While this effort may seem conjectural in some respects, I prefer to see it not as a speculative venture exposed to unreasonable risks, but similar to speculating for oil or mineral deposits with the help of geological surveys. In Latin, the word specula means “hope” and can also mean “watchtower.”40 A speculator is a scout or investigator who hopes to find good results, or a guard who watches out for new arrivals, and it is in that spirit of alert investigation and observation that we hope, through study and faith, to understand the Book of Mormon better by achieving a clearer understanding of its important legal dimensions. As the legal policies and precedents embedded in the text are brought to the fore, the logic, coherence, internal consistency, and fundamental values of Nephite law can be seen in sharper relief.

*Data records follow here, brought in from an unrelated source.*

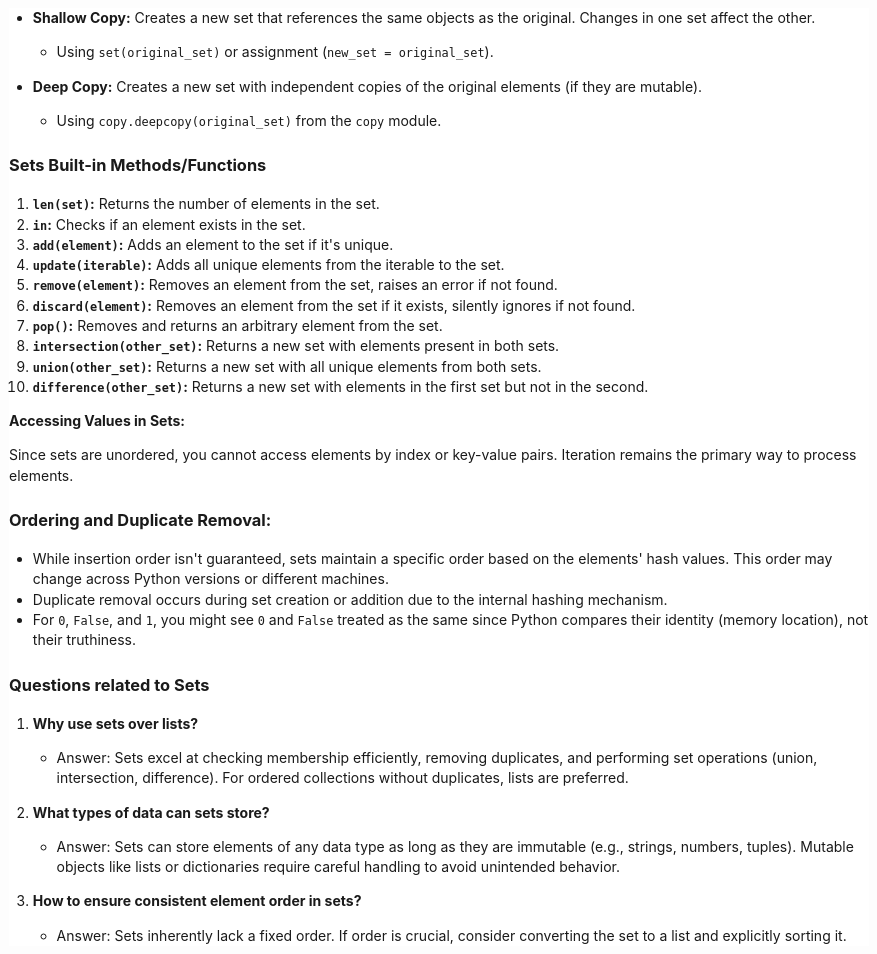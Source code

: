 -   **Shallow Copy:** Creates a new set that references the same objects as the original. Changes in one set affect the other.
    
    -   Using `set(original_set)` or assignment (`new_set = original_set`).
    
-   **Deep Copy:** Creates a new set with independent copies of the original elements (if they are mutable).
    
    -   Using `copy.deepcopy(original_set)` from the `copy` module.
    

### **Sets Built-in Methods/Functions**

1.  **`len(set)`:** Returns the number of elements in the set.
2.  **`in`:** Checks if an element exists in the set.
3.  **`add(element)`:** Adds an element to the set if it's unique.
4.  **`update(iterable)`:** Adds all unique elements from the iterable to the set.
5.  **`remove(element)`:** Removes an element from the set, raises an error if not found.
6.  **`discard(element)`:** Removes an element from the set if it exists, silently ignores if not found.
7.  **`pop()`:** Removes and returns an arbitrary element from the set.
8.  **`intersection(other_set)`:** Returns a new set with elements present in both sets.
9.  **`union(other_set)`:** Returns a new set with all unique elements from both sets.
10.  **`difference(other_set)`:** Returns a new set with elements in the first set but not in the second.

**Accessing Values in Sets:**

Since sets are unordered, you cannot access elements by index or key-value pairs. Iteration remains the primary way to process elements.

### **Ordering and Duplicate Removal:**

-   While insertion order isn't guaranteed, sets maintain a specific order based on the elements' hash values. This order may change across Python versions or different machines.
-   Duplicate removal occurs during set creation or addition due to the internal hashing mechanism.
-   For `0`,  `False`, and `1`, you might see `0` and `False` treated as the same since Python compares their identity (memory location), not their truthiness.

### **Questions related to Sets**

1.  **Why use sets over lists?**
    
    -   Answer: Sets excel at checking membership efficiently, removing duplicates, and performing set operations (union, intersection, difference). For ordered collections without duplicates, lists are preferred.
    
2.  **What types of data can sets store?**
    
    -   Answer: Sets can store elements of any data type as long as they are immutable (e.g., strings, numbers, tuples). Mutable objects like lists or dictionaries require careful handling to avoid unintended behavior.
    
3.  **How to ensure consistent element order in sets?**
    
    -   Answer: Sets inherently lack a fixed order. If order is crucial, consider converting the set to a list and explicitly sorting it.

Of course, this is not the only way to read the Book of Mormon. For example, it can and should be read as scripture, as literature, as prophecy, as a witness of the Messiah, as a guide to daily religious life, as a moral text, as a lineage history, and in many other ways.41 However, readers can uniquely find the heart of many important religious and social concepts in the Book of Mormon—including such legally foundational concepts as agency and accountability, warning and confession, error and revelation, justice and mercy, equality and charity—by studying it from a legal point of view.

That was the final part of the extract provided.